Domingo
vigésimo sexto
Tiempo ordinario, ciclo c
Parábola del Rico Epulón (Lc 16, 19-31)
Opinan los más expertos comentaristas del
Evangelio que la parábola del rico Epulón fue predicada por Jesús inmediatamente después de la parábola del injusto administrador que
desempeñaba su maligna gestión con malévola astucia.
Había
una vez un hombre rico, que vestido de púrpura y lino se pasaba toda la vida
celebrando banquetes cada día, sin compadecerse de los pobres. En uno de los banquetes había un pobre, llamado
Lázaro, que, cubierto de llagas,
sentado en el suelo, esperaba saciar su
hambre con las migajas de comida que
caían de la mesa al suelo. Y no tenía más consuelo que el lamido de los perros
que con su lengua lamía sus llagas. Sucedió que murió el mendigo y fue llevado
por los ángeles al seno de Abrahán o al cielo.

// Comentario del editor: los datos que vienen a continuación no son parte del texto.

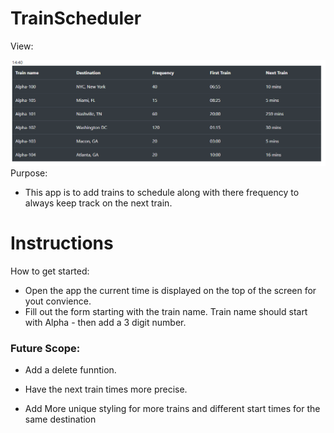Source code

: # TrainScheduler

View:

<img src="assets/images/view.png" style="width='100%'">
Purpose:

- This app is to add trains to schedule along with there frequency to always keep track on the next train.

# Instructions

How to get started:

- Open the app the current time is displayed on the top of the screen for yout convience.
- Fill out the form starting with the train name. Train name should start with Alpha - then add a 3 digit number.

### Future Scope:

*   Add a delete funntion.

* Have the next train times more precise.

* Add More unique styling for more trains and different start times for the same destination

Murió también el rico y fue al
infierno, y en medio de los abrasadores tormentos, levantó los ojos y vio en el
cielo al pobre Lázaro, y gritando dijo a Abráhán: Manda a Lázaro que moje en
agua la punta del dedo y me refresque la lengua, porque me torturan estas
llamas. Pero Abrahán le dijo: Recuerda
que tú recibiste bienes en la vida, y Lázaro, a su vez, males: por eso él ahora
aquí es consolado, mientras que tú estás atormentado. Además no hay
comunicación desde este lugar con el que tú estás, pues hay un abismo, ni
tampoco pueden cruzar desde donde estamos nosotros hasta donde estáis vosotros.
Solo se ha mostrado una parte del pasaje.